DATA TO PROCESS
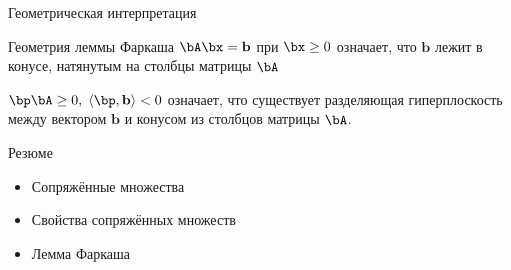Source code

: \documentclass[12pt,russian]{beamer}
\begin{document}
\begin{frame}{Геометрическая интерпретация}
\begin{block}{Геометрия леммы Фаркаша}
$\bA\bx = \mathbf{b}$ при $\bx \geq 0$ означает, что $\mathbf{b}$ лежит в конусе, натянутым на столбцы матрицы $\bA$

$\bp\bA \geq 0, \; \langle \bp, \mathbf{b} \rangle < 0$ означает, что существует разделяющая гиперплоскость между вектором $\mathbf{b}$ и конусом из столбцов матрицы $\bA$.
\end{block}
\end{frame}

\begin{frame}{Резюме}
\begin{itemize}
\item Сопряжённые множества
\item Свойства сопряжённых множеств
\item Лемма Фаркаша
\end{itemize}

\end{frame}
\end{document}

...

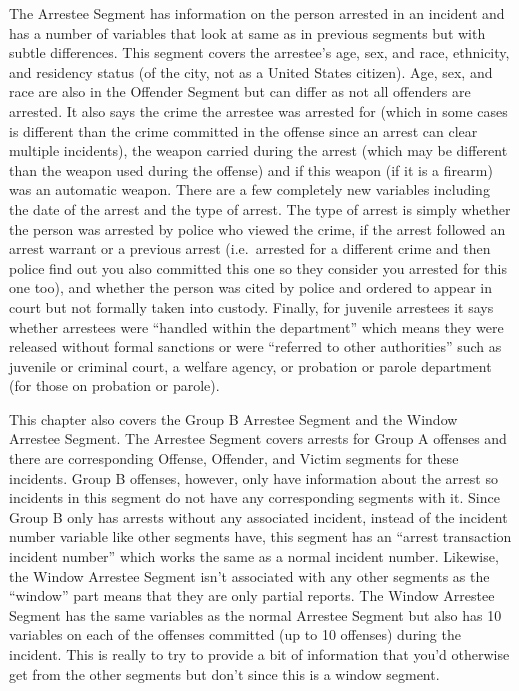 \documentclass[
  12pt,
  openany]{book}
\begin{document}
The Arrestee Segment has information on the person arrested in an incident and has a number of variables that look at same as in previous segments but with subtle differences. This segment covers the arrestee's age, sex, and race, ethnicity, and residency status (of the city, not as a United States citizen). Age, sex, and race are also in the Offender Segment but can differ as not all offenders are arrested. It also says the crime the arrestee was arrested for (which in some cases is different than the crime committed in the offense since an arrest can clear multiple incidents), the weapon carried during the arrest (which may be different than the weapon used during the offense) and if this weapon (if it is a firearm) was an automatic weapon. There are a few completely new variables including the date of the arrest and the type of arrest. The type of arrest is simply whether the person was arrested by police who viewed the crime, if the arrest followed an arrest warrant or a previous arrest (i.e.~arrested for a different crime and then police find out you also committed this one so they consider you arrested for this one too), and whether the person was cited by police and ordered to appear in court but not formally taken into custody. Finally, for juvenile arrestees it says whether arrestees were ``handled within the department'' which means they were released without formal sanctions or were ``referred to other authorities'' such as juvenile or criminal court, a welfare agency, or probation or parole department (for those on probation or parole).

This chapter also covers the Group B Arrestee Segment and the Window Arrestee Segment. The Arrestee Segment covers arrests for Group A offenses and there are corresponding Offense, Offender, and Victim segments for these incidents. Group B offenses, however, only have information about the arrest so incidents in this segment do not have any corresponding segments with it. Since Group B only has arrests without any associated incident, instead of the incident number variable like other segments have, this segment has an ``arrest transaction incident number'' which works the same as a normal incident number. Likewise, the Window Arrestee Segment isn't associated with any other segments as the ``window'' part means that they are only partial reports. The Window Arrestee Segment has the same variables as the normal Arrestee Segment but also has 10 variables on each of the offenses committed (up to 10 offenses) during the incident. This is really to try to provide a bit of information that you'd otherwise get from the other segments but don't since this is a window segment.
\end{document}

---

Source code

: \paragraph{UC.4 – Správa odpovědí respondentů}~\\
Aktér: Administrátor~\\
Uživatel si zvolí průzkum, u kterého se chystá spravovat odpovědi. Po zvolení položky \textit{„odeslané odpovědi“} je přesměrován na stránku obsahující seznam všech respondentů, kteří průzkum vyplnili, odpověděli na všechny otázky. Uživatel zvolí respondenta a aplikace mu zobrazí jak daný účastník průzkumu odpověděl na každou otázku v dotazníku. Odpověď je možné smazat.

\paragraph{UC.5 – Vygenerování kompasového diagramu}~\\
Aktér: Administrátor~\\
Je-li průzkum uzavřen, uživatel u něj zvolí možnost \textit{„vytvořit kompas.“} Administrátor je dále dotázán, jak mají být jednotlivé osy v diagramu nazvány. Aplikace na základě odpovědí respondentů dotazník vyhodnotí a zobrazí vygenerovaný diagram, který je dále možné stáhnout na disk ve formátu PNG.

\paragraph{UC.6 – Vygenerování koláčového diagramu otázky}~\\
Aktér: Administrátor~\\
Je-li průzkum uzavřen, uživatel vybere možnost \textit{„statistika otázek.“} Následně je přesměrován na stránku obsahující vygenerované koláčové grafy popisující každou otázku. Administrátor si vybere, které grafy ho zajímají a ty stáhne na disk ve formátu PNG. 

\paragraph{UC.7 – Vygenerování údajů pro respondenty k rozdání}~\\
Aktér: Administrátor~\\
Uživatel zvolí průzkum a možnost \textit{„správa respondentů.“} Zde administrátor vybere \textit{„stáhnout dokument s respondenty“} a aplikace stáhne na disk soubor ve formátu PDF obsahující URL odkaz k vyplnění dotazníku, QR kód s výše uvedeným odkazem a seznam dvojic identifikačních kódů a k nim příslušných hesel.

EXERCISE REQUIREMENTS
Check each line above for the string "mathbf" and copy those that have it.

SOLUTION FOR THIS PROBLEM
$\bA\bx = \mathbf{b}$ при $\bx \geq 0$ означает, что $\mathbf{b}$ лежит в конусе, натянутым на столбцы матрицы $\bA$
$\bp\bA \geq 0, \; \langle \bp, \mathbf{b} \rangle < 0$ означает, что существует разделяющая гиперплоскость между вектором $\mathbf{b}$ и конусом из столбцов матрицы $\bA$.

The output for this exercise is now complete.